Nikko pulled the grey wool blanket closer, but it was too thin, too threadbare, to keep the damp from seeping through. His arm throbbed, a hotness that pulsed in waves. He knew he would see the red welts, swollen tracks to his heart, if he rolled up his sleeve, so he didn't. On the stoop above him, Josh moaned, one of his dreams taking hold. He dreamed a lot on the street, but not Nikko. When Nikko did collapse into sleep, he crashed hard; dreams were for the day time, for when buildings and people emerged from shadow, easily seen.

Nikko shivered. Damn, better not have a fever. If he did, Josh would make him go to the clinic, and then they'd ask questions. Josh, always practical, but no good at lying. Truly a minister's son. Nikko talked for them both, got them out of and into crazy situations, got them their dope, their beds, their money. It was Nikko's idea to head west.

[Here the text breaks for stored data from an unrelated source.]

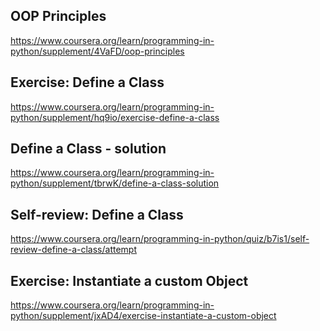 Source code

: ## OOP Principles

https://www.coursera.org/learn/programming-in-python/supplement/4VaFD/oop-principles

## Exercise: Define a Class

https://www.coursera.org/learn/programming-in-python/supplement/hq9io/exercise-define-a-class

## Define a Class - solution

https://www.coursera.org/learn/programming-in-python/supplement/tbrwK/define-a-class-solution

## Self-review: Define a Class

https://www.coursera.org/learn/programming-in-python/quiz/b7is1/self-review-define-a-class/attempt

## Exercise: Instantiate a custom Object

https://www.coursera.org/learn/programming-in-python/supplement/jxAD4/exercise-instantiate-a-custom-object

##

##

##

He hoped today was May. April sucked, they'd headed up to Seattle because everyone said April had the best weather, but all they faced was a thin grey wall of drizzle. Sometime this past week he turned seventeen, along with Gemma, his sister. He didn't feel seventeen, he felt thirty, old and worn. Back home, his mother would have fixed him a special meal, usually ribs, baby backs charred from grilling, and the next night Gemma would pick, some girly meal like shrimp salad or crab cakes. But he was far from Maryland, as far as he could go without falling into the Pacific. He thought often of the rollicking waves, of being pulled under, of being weightless and senseless, and as he imagined the swells caressing him, he remembered early mornings at the kitchen table, he and Gem gnawing on toast, not talking, just taking in the quiet before their mother woke but after their father left for the day, the stillness between them, the peace, and then without speaking they would load up their backpacks and head for school.

Josh slept, oblivious to traffic thrumming on the Viaduct above them, to the shuffling of the other kids waking from under boxes and blankets, to the sun edging orange over the skyline. Exhaustion swept over Nikko, a wave, and all he wanted was an instant at that kitchen table, with his sister in the safe dark, but it was morning, time to move, again.